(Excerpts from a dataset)
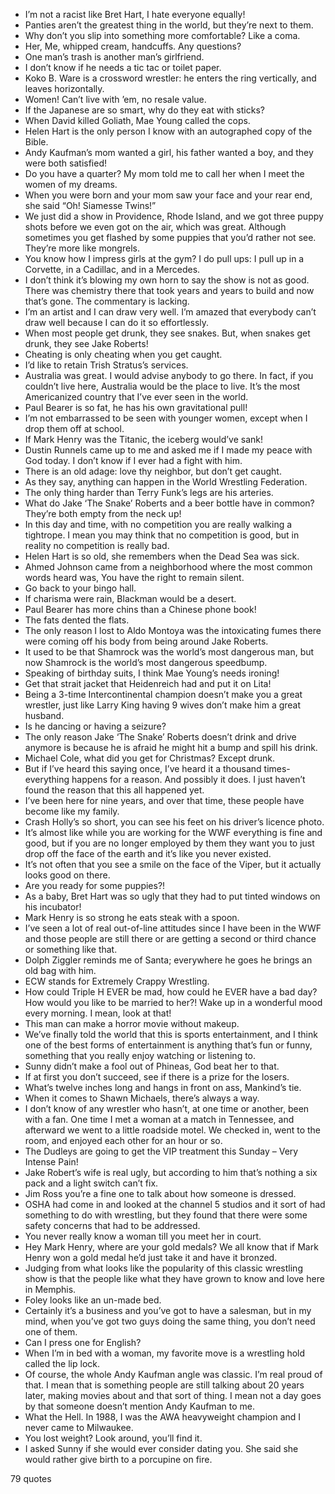  - I’m not a racist like Bret Hart, I hate everyone equally!
 - Panties aren’t the greatest thing in the world, but they’re next to them.
 - Why don’t you slip into something more comfortable? Like a coma.
 - Her, Me, whipped cream, handcuffs. Any questions?
 - One man’s trash is another man’s girlfriend.
 - I don’t know if he needs a tic tac or toilet paper.
 - Koko B. Ware is a crossword wrestler: he enters the ring vertically, and leaves horizontally.
 - Women! Can’t live with ’em, no resale value.
 - If the Japanese are so smart, why do they eat with sticks?
 - When David killed Goliath, Mae Young called the cops.
 - Helen Hart is the only person I know with an autographed copy of the Bible.
 - Andy Kaufman’s mom wanted a girl, his father wanted a boy, and they were both satisfied!
 - Do you have a quarter? My mom told me to call her when I meet the women of my dreams.
 - When you were born and your mom saw your face and your rear end, she said “Oh! Siamesse Twins!”
 - We just did a show in Providence, Rhode Island, and we got three puppy shots before we even got on the air, which was great. Although sometimes you get flashed by some puppies that you’d rather not see. They’re more like mongrels.
 - You know how I impress girls at the gym? I do pull ups: I pull up in a Corvette, in a Cadillac, and in a Mercedes.
 - I don’t think it’s blowing my own horn to say the show is not as good. There was chemistry there that took years and years to build and now that’s gone. The commentary is lacking.
 - I’m an artist and I can draw very well. I’m amazed that everybody can’t draw well because I can do it so effortlessly.
 - When most people get drunk, they see snakes. But, when snakes get drunk, they see Jake Roberts!
 - Cheating is only cheating when you get caught.
 - I’d like to retain Trish Stratus’s services.
 - Australia was great. I would advise anybody to go there. In fact, if you couldn’t live here, Australia would be the place to live. It’s the most Americanized country that I’ve ever seen in the world.
 - Paul Bearer is so fat, he has his own gravitational pull!
 - I’m not embarrassed to be seen with younger women, except when I drop them off at school.
 - If Mark Henry was the Titanic, the iceberg would’ve sank!
 - Dustin Runnels came up to me and asked me if I made my peace with God today. I don’t know if I ever had a fight with him.
 - There is an old adage: love thy neighbor, but don’t get caught.
 - As they say, anything can happen in the World Wrestling Federation.
 - The only thing harder than Terry Funk’s legs are his arteries.
 - What do Jake ‘The Snake’ Roberts and a beer bottle have in common? They’re both empty from the neck up!
 - In this day and time, with no competition you are really walking a tightrope. I mean you may think that no competition is good, but in reality no competition is really bad.
 - Helen Hart is so old, she remembers when the Dead Sea was sick.
 - Ahmed Johnson came from a neighborhood where the most common words heard was, You have the right to remain silent.
 - Go back to your bingo hall.
 - If charisma were rain, Blackman would be a desert.
 - Paul Bearer has more chins than a Chinese phone book!
 - The fats dented the flats.
 - The only reason I lost to Aldo Montoya was the intoxicating fumes there were coming off his body from being around Jake Roberts.
 - It used to be that Shamrock was the world’s most dangerous man, but now Shamrock is the world’s most dangerous speedbump.
 - Speaking of birthday suits, I think Mae Young’s needs ironing!
 - Get that strait jacket that Heidenreich had and put it on Lita!
 - Being a 3-time Intercontinental champion doesn’t make you a great wrestler, just like Larry King having 9 wives don’t make him a great husband.
 - Is he dancing or having a seizure?
 - The only reason Jake ‘The Snake’ Roberts doesn’t drink and drive anymore is because he is afraid he might hit a bump and spill his drink.
 - Michael Cole, what did you get for Christmas? Except drunk.
 - But if I’ve heard this saying once, I’ve heard it a thousand times- everything happens for a reason. And possibly it does. I just haven’t found the reason that this all happened yet.
 - I’ve been here for nine years, and over that time, these people have become like my family.
 - Crash Holly’s so short, you can see his feet on his driver’s licence photo.
 - It’s almost like while you are working for the WWF everything is fine and good, but if you are no longer employed by them they want you to just drop off the face of the earth and it’s like you never existed.
 - It’s not often that you see a smile on the face of the Viper, but it actually looks good on there.
 - Are you ready for some puppies?!
 - As a baby, Bret Hart was so ugly that they had to put tinted windows on his incubator!
 - Mark Henry is so strong he eats steak with a spoon.
 - I’ve seen a lot of real out-of-line attitudes since I have been in the WWF and those people are still there or are getting a second or third chance or something like that.
 - Dolph Ziggler reminds me of Santa; everywhere he goes he brings an old bag with him.
 - ECW stands for Extremely Crappy Wrestling.
 - How could Triple H EVER be mad, how could he EVER have a bad day? How would you like to be married to her?! Wake up in a wonderful mood every morning. I mean, look at that!
 - This man can make a horror movie without makeup.
 - We’ve finally told the world that this is sports entertainment, and I think one of the best forms of entertainment is anything that’s fun or funny, something that you really enjoy watching or listening to.
 - Sunny didn’t make a fool out of Phineas, God beat her to that.
 - If at first you don’t succeed, see if there is a prize for the losers.
 - What’s twelve inches long and hangs in front on ass, Mankind’s tie.
 - When it comes to Shawn Michaels, there’s always a way.
 - I don’t know of any wrestler who hasn’t, at one time or another, been with a fan. One time I met a woman at a match in Tennessee, and afterward we went to a little roadside motel. We checked in, went to the room, and enjoyed each other for an hour or so.
 - The Dudleys are going to get the VIP treatment this Sunday – Very Intense Pain!
 - Jake Robert’s wife is real ugly, but according to him that’s nothing a six pack and a light switch can’t fix.
 - Jim Ross you’re a fine one to talk about how someone is dressed.
 - OSHA had come in and looked at the channel 5 studios and it sort of had something to do with wrestling, but they found that there were some safety concerns that had to be addressed.
 - You never really know a woman till you meet her in court.
 - Hey Mark Henry, where are your gold medals? We all know that if Mark Henry won a gold medal he’d just take it and have it bronzed.
 - Judging from what looks like the popularity of this classic wrestling show is that the people like what they have grown to know and love here in Memphis.
 - Foley looks like an un-made bed.
 - Certainly it’s a business and you’ve got to have a salesman, but in my mind, when you’ve got two guys doing the same thing, you don’t need one of them.
 - Can I press one for English?
 - When I’m in bed with a woman, my favorite move is a wrestling hold called the lip lock.
 - Of course, the whole Andy Kaufman angle was classic. I’m real proud of that. I mean that is something people are still talking about 20 years later, making movies about and that sort of thing. I mean not a day goes by that someone doesn’t mention Andy Kaufman to me.
 - What the Hell. In 1988, I was the AWA heavyweight champion and I never came to Milwaukee.
 - You lost weight? Look around, you’ll find it.
 - I asked Sunny if she would ever consider dating you. She said she would rather give birth to a porcupine on fire.

79 quotes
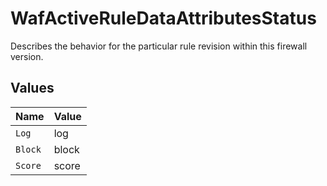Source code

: # WafActiveRuleDataAttributesStatus

Describes the behavior for the particular rule revision within this firewall version.


## Values

| Name    | Value   |
| ------- | ------- |
| `Log`   | log     |
| `Block` | block   |
| `Score` | score   |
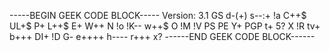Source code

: -----BEGIN GEEK CODE BLOCK-----
Version: 3.1
GS d-(+) s--:+ !a C++$ UL+$ P+ L++$ E+ W++ N !o !K-- w++$ O !M !V PS PE Y+ PGP t+ 5? X !R tv+ b+++ DI+ !D G- e++++ h---- r+++ x?
------END GEEK CODE BLOCK------ 
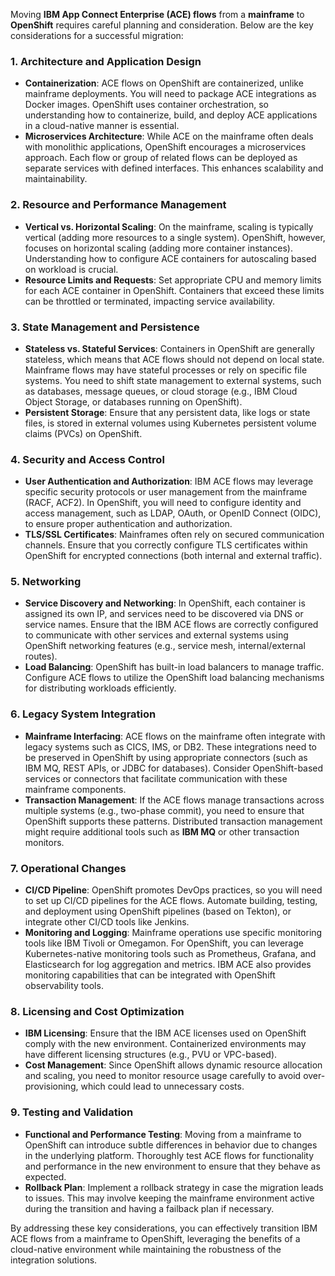 Moving **IBM App Connect Enterprise (ACE) flows** from a **mainframe** to **OpenShift** requires careful planning and consideration. Below are the key considerations for a successful migration:

### 1. **Architecture and Application Design**
   - **Containerization**: ACE flows on OpenShift are containerized, unlike mainframe deployments. You will need to package ACE integrations as Docker images. OpenShift uses container orchestration, so understanding how to containerize, build, and deploy ACE applications in a cloud-native manner is essential.
   - **Microservices Architecture**: While ACE on the mainframe often deals with monolithic applications, OpenShift encourages a microservices approach. Each flow or group of related flows can be deployed as separate services with defined interfaces. This enhances scalability and maintainability.

### 2. **Resource and Performance Management**
   - **Vertical vs. Horizontal Scaling**: On the mainframe, scaling is typically vertical (adding more resources to a single system). OpenShift, however, focuses on horizontal scaling (adding more container instances). Understanding how to configure ACE containers for autoscaling based on workload is crucial.
   - **Resource Limits and Requests**: Set appropriate CPU and memory limits for each ACE container in OpenShift. Containers that exceed these limits can be throttled or terminated, impacting service availability.

### 3. **State Management and Persistence**
   - **Stateless vs. Stateful Services**: Containers in OpenShift are generally stateless, which means that ACE flows should not depend on local state. Mainframe flows may have stateful processes or rely on specific file systems. You need to shift state management to external systems, such as databases, message queues, or cloud storage (e.g., IBM Cloud Object Storage, or databases running on OpenShift).
   - **Persistent Storage**: Ensure that any persistent data, like logs or state files, is stored in external volumes using Kubernetes persistent volume claims (PVCs) on OpenShift.

### 4. **Security and Access Control**
   - **User Authentication and Authorization**: IBM ACE flows may leverage specific security protocols or user management from the mainframe (RACF, ACF2). In OpenShift, you will need to configure identity and access management, such as LDAP, OAuth, or OpenID Connect (OIDC), to ensure proper authentication and authorization.
   - **TLS/SSL Certificates**: Mainframes often rely on secured communication channels. Ensure that you correctly configure TLS certificates within OpenShift for encrypted connections (both internal and external traffic).

### 5. **Networking**
   - **Service Discovery and Networking**: In OpenShift, each container is assigned its own IP, and services need to be discovered via DNS or service names. Ensure that the IBM ACE flows are correctly configured to communicate with other services and external systems using OpenShift networking features (e.g., service mesh, internal/external routes).
   - **Load Balancing**: OpenShift has built-in load balancers to manage traffic. Configure ACE flows to utilize the OpenShift load balancing mechanisms for distributing workloads efficiently.

### 6. **Legacy System Integration**
   - **Mainframe Interfacing**: ACE flows on the mainframe often integrate with legacy systems such as CICS, IMS, or DB2. These integrations need to be preserved in OpenShift by using appropriate connectors (such as IBM MQ, REST APIs, or JDBC for databases). Consider OpenShift-based services or connectors that facilitate communication with these mainframe components.
   - **Transaction Management**: If the ACE flows manage transactions across multiple systems (e.g., two-phase commit), you need to ensure that OpenShift supports these patterns. Distributed transaction management might require additional tools such as **IBM MQ** or other transaction monitors.

### 7. **Operational Changes**
   - **CI/CD Pipeline**: OpenShift promotes DevOps practices, so you will need to set up CI/CD pipelines for the ACE flows. Automate building, testing, and deployment using OpenShift pipelines (based on Tekton), or integrate other CI/CD tools like Jenkins.
   - **Monitoring and Logging**: Mainframe operations use specific monitoring tools like IBM Tivoli or Omegamon. For OpenShift, you can leverage Kubernetes-native monitoring tools such as Prometheus, Grafana, and Elasticsearch for log aggregation and metrics. IBM ACE also provides monitoring capabilities that can be integrated with OpenShift observability tools.

### 8. **Licensing and Cost Optimization**
   - **IBM Licensing**: Ensure that the IBM ACE licenses used on OpenShift comply with the new environment. Containerized environments may have different licensing structures (e.g., PVU or VPC-based).
   - **Cost Management**: Since OpenShift allows dynamic resource allocation and scaling, you need to monitor resource usage carefully to avoid over-provisioning, which could lead to unnecessary costs.

### 9. **Testing and Validation**
   - **Functional and Performance Testing**: Moving from a mainframe to OpenShift can introduce subtle differences in behavior due to changes in the underlying platform. Thoroughly test ACE flows for functionality and performance in the new environment to ensure that they behave as expected.
   - **Rollback Plan**: Implement a rollback strategy in case the migration leads to issues. This may involve keeping the mainframe environment active during the transition and having a failback plan if necessary.

By addressing these key considerations, you can effectively transition IBM ACE flows from a mainframe to OpenShift, leveraging the benefits of a cloud-native environment while maintaining the robustness of the integration solutions.
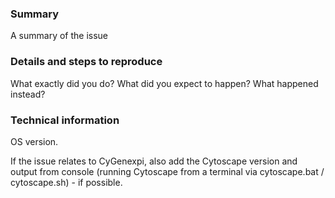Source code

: ### Summary
A summary of the issue

### Details and steps to reproduce
What exactly did you do? What did you expect to happen? What happened instead?

### Technical information
OS version.

If the issue relates to CyGenexpi, also add the Cytoscape version and output from console (running Cytoscape from a terminal via cytoscape.bat / cytoscape.sh) - if possible.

[ACTION ITEM] Scan the records above for lines with the word "puppies", then say how many there are, giving the number alone.

[ANSWER AREA] 2